Industrial Sector Strives for 15.5 per cent Growth in 2006-10 Period

9:59:35 AM | 2/9/2006

The industrial sector has targeted to obtain an average annual growth rate of 15.2-15.5 per cent in the 2006-2010 period and plans to constitute 44 per cent of the national gross domestic product (GDP) by 2010, said Deputy Minister of Industry Bui Xuan Khu.
 
The sector also plans to meet domestic demand for essential industrial products as well as contribute about 80 per cent to the country's total export turnover, Mr. Khu added.
 
Khu further said that by 2010, the State-owned sector will make up 31 per cent in the industrial economic structure, while the private sector will hold 33 per cent and the foreign-invested sector, 36 per cent.
 
The sector will prioritize not only rapid growth but also product quality, production efficiency, product competitiveness and market expansion, and the development of production materials and subsidiary industries, Mr. Khu added.
 
Focus would be on agriculture, forestry and marine processing, textiles and garments, shoe-making, and electronics and shipbuilding, he said, adding that “such industries can exploit the advantages of our natural resources, create thousands of jobs and meet the huge demand of the international market". 
 
The government also sees growth in industries like electricity, petrol, coal, basic chemical substances, mine ores and machinery production.

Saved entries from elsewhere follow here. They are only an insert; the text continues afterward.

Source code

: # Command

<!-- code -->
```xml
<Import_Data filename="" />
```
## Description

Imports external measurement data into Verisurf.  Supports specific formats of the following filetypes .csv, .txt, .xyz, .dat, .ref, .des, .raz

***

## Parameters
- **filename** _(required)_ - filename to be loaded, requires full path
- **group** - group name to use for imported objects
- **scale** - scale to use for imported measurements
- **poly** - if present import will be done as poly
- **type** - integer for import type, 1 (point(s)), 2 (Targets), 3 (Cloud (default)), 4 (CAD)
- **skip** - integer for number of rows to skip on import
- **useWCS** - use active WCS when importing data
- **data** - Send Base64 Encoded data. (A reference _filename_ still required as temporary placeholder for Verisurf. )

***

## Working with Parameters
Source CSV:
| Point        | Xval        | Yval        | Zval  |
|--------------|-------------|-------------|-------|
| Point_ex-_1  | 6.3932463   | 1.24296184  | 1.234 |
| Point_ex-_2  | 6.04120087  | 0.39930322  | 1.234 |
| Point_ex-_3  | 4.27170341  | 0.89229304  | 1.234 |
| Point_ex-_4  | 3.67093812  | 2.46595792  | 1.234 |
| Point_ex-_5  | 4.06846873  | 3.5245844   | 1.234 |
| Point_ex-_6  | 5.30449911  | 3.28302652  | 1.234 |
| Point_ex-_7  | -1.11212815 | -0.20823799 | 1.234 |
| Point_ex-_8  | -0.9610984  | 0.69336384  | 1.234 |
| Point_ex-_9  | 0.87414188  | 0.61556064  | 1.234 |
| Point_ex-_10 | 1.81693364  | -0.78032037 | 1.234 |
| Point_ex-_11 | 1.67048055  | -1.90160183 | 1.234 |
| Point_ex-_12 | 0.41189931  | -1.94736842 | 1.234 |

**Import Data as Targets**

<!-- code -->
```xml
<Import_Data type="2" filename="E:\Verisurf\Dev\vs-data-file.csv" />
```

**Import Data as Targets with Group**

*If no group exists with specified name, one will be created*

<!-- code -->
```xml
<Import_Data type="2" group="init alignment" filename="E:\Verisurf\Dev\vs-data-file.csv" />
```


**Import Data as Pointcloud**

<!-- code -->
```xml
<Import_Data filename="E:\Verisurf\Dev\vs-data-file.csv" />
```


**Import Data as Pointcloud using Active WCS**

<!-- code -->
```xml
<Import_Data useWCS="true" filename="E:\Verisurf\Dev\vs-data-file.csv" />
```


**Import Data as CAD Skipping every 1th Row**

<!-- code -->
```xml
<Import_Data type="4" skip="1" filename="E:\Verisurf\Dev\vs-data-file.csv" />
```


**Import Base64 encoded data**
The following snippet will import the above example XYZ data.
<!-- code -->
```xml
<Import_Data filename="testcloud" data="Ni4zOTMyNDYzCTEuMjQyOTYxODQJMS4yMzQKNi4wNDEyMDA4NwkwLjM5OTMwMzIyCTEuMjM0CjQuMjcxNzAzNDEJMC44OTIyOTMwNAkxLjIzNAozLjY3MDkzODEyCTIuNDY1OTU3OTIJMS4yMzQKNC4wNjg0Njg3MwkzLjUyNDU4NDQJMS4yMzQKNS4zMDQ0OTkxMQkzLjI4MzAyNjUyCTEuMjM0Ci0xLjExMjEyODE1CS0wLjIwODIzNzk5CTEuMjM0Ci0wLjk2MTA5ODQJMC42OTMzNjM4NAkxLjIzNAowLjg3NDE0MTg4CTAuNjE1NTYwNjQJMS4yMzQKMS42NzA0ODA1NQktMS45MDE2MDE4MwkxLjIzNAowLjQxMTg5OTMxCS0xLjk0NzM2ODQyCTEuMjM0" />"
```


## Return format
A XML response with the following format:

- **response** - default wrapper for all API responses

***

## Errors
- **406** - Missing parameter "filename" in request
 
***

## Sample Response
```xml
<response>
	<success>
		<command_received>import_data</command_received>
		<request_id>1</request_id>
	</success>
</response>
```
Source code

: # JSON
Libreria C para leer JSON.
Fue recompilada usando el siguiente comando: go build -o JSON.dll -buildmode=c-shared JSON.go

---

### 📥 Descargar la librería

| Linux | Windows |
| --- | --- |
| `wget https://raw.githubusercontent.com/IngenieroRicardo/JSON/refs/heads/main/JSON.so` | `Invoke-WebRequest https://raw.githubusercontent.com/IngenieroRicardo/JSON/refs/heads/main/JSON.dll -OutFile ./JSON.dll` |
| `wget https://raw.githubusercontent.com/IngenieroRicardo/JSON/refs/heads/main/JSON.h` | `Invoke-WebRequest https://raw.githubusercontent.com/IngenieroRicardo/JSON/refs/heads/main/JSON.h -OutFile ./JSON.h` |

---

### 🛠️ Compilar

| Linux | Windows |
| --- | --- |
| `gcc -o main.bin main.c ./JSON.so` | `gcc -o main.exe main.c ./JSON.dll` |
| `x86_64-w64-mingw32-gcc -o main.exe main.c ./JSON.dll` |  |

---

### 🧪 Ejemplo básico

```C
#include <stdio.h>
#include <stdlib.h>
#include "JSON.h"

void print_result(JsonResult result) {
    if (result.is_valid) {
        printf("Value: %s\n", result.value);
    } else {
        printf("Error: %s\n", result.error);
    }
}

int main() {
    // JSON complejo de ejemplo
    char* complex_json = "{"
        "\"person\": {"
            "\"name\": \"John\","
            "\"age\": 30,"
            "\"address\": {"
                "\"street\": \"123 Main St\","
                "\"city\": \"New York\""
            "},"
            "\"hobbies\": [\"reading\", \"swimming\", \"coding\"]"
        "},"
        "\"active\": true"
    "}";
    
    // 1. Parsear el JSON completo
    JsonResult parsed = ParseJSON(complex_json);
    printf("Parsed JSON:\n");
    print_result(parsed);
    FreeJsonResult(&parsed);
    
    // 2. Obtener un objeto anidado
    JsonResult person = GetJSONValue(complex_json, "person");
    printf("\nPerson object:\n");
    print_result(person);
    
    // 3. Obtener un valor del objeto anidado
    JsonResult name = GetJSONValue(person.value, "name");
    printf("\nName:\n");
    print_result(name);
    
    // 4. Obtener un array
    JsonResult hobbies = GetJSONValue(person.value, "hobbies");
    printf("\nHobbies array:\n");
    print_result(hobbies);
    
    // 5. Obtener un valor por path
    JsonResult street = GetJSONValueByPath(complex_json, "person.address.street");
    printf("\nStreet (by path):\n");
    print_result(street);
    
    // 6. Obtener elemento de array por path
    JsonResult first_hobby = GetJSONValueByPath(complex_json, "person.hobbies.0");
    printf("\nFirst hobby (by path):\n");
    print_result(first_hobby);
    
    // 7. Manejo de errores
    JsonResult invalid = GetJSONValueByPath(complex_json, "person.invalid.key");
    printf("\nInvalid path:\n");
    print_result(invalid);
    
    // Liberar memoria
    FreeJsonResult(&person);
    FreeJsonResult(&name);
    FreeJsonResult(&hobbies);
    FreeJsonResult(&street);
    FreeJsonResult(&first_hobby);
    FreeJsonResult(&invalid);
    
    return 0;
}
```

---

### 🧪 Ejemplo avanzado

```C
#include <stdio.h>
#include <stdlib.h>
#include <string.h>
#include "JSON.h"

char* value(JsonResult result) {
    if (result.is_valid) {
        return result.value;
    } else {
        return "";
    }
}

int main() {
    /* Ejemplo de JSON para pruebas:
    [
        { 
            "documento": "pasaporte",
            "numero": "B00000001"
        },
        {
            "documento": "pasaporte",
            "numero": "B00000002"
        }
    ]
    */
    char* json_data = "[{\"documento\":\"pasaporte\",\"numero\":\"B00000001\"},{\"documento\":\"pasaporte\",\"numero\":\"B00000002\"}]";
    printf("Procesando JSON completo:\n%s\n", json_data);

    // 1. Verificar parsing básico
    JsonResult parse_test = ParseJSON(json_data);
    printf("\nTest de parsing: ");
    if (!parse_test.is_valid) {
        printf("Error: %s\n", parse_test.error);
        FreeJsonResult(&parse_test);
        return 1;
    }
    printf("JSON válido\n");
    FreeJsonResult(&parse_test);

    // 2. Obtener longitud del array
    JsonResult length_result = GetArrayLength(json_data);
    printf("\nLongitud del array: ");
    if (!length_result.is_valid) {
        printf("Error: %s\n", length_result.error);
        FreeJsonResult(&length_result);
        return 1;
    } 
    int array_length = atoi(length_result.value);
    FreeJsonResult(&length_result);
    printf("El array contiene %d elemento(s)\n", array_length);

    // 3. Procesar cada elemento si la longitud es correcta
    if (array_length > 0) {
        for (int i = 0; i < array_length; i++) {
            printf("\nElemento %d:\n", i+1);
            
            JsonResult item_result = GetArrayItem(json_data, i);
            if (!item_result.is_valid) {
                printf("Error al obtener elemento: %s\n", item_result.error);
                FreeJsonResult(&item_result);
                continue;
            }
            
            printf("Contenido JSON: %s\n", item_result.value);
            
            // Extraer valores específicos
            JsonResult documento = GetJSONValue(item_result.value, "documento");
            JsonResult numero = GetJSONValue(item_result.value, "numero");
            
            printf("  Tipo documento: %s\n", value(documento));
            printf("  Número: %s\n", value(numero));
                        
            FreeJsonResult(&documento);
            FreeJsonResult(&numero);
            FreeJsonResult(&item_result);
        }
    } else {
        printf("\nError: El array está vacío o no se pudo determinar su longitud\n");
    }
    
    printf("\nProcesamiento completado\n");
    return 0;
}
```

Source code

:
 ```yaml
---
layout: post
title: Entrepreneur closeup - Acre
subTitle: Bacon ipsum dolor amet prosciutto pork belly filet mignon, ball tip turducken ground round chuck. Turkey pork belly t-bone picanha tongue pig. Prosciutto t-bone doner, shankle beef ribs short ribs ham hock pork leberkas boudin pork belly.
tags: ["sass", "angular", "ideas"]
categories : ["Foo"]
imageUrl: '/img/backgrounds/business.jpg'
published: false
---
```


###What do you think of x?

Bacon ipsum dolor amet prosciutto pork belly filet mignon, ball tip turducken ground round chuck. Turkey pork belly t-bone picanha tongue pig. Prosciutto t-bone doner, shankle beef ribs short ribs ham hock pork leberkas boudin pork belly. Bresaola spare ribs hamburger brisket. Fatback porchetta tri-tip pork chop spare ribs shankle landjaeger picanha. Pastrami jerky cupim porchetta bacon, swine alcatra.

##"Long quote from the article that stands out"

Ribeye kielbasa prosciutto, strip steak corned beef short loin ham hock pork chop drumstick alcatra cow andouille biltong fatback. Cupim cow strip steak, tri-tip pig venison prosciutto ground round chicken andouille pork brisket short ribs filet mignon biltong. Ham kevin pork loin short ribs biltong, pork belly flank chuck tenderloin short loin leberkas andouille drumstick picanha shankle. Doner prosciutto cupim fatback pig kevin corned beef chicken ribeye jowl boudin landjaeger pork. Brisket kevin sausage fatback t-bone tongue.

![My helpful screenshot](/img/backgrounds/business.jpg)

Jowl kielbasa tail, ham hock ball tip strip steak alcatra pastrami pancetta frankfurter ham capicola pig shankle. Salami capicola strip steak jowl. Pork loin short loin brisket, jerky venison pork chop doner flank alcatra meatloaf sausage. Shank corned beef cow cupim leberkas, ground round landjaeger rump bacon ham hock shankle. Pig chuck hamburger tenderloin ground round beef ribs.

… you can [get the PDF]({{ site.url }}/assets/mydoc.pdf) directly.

He said “such industries will help the country become more self-sufficient and allow the entire industrial sector and economy to grow.”
 
To meet the development demand throughout the country, both foreign and domestic investment would be sought to maintain an annual growth of 17 per cent for electricity and reach 106-118 billion kWh by 2010.
 
“Each year about 30-35 million tons of petrol will be exploited as well,” he said.
 
An oil refinery and petrochemical projects will expand to meet 30-35 per cent of national petrol demand and 20-30 per cent of plastics demand.
 
By 2010, the government aims to have 60 per cent of products, mostly cement, paper, food processing and agricultural machinery, made with locally-made machinery.
 
Other areas that have high potential for growth include software, electronic accessories, pharmaceuticals and cosmetics, and detergents.
 
Mr. Khu said the Ministry of Industry would seek foreign investment in these areas. It also wants domestic companies to engage in transfer of technology from foreign companies and production of high-tech products that could be purchased by multinational companies.
 
Khu added that the ministry will continue to conduct administrative reform at its agencies and complete legal documents for conformance for international integration. The ministry will also accelerate the formation of policies to fight smuggling and counterfeit goods.
 
In 2005, the sector registered an increase of 17.2 per cent in production value and industry and construction constituted 41 per cent of the GDP. The export value of industrial products was US$24.5 billion, accounting for 76 per cent of the national export turnover and a year-on-year increase of 21.1 per cent.